*TASK TO COMPLETE*
Gather each line of the entries below that includes "strong".

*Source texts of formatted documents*
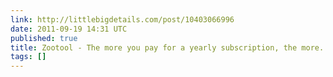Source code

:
 ```yaml
---
link: http://littlebigdetails.com/post/10403066996
date: 2011-09-19 14:31 UTC
published: true
title: Zootool - The more you pay for a yearly subscription, the more...
tags: []
---
```




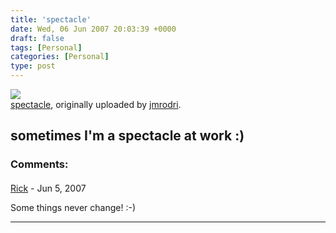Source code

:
 ```yaml
---
title: 'spectacle'
date: Wed, 06 Jun 2007 20:03:39 +0000
draft: false
tags: [Personal]
categories: [Personal]
type: post
---
```


[![](http://farm2.static.flickr.com/1354/533534240_5c504ab99f.jpg)](http://www.flickr.com/photos/jmrodri/533534240/ "photo sharing")  
[spectacle](http://www.flickr.com/photos/jmrodri/533534240/), originally uploaded by [jmrodri](http://www.flickr.com/people/jmrodri/).

sometimes I'm a spectacle at work :)
---
### Comments:
#### 
[Rick]( "rickvh@sportscommish.net") - <time datetime="2007-06-08 07:07:08">Jun 5, 2007</time>

Some things never change! :-)
<hr />
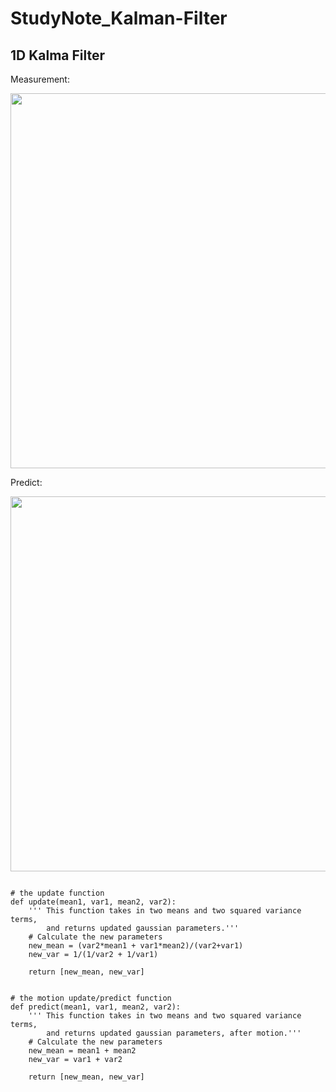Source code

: # StudyNote_Kalman-Filter

## 1D Kalma Filter
Measurement:

<img src="https://user-images.githubusercontent.com/40875720/57757802-dbb54d00-7728-11e9-9667-9156f84d1b7a.png" width="600">

Predict:

<img src="https://user-images.githubusercontent.com/40875720/57757963-2fc03180-7729-11e9-8182-d231c82a0859.png" width="600">

```

# the update function
def update(mean1, var1, mean2, var2):
    ''' This function takes in two means and two squared variance terms,
        and returns updated gaussian parameters.'''
    # Calculate the new parameters
    new_mean = (var2*mean1 + var1*mean2)/(var2+var1)
    new_var = 1/(1/var2 + 1/var1)
    
    return [new_mean, new_var]


# the motion update/predict function
def predict(mean1, var1, mean2, var2):
    ''' This function takes in two means and two squared variance terms,
        and returns updated gaussian parameters, after motion.'''
    # Calculate the new parameters
    new_mean = mean1 + mean2
    new_var = var1 + var2
    
    return [new_mean, new_var]
```
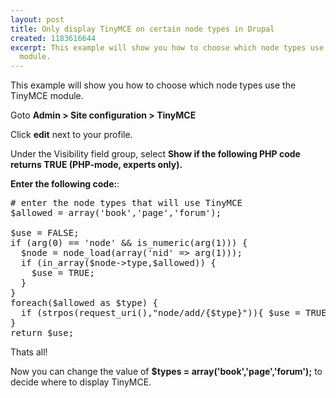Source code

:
 ```yaml
---
layout: post
title: Only display TinyMCE on certain node types in Drupal
created: 1183616644
excerpt: This example will show you how to choose which node types use the TinyMCE
  module.
---
```

<p>This example will show you how to choose which node types use the TinyMCE module.</p>

<p>Goto <strong>Admin > Site configuration > TinyMCE</strong></p>

<p>Click <strong>edit</strong> next to your profile.</p>

<p>Under the Visibility field group, select <strong>Show if the following PHP code returns TRUE (PHP-mode, experts only).</strong></p>

<strong>Enter the following code:</strong>:

<pre class="brush:php">
# enter the node types that will use TinyMCE
$allowed = array('book','page','forum');

$use = FALSE;
if (arg(0) == 'node' && is_numeric(arg(1))) {
  $node = node_load(array('nid' => arg(1)));
  if (in_array($node->type,$allowed)) {
    $use = TRUE;
  }
}
foreach($allowed as $type) {
  if (strpos(request_uri(),"node/add/{$type}")){ $use = TRUE;}
}
return $use;
</pre>

<p>Thats all!</p>

<p>Now you can change the value of <strong>$types = array('book','page','forum');</strong> to decide where to display TinyMCE.</p>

*TASK RESULT*
<p>Goto <strong>Admin > Site configuration > TinyMCE</strong></p>
<p>Click <strong>edit</strong> next to your profile.</p>
<p>Under the Visibility field group, select <strong>Show if the following PHP code returns TRUE (PHP-mode, experts only).</strong></p>
<strong>Enter the following code:</strong>:
<p>Now you can change the value of <strong>$types = array('book','page','forum');</strong> to decide where to display TinyMCE.</p>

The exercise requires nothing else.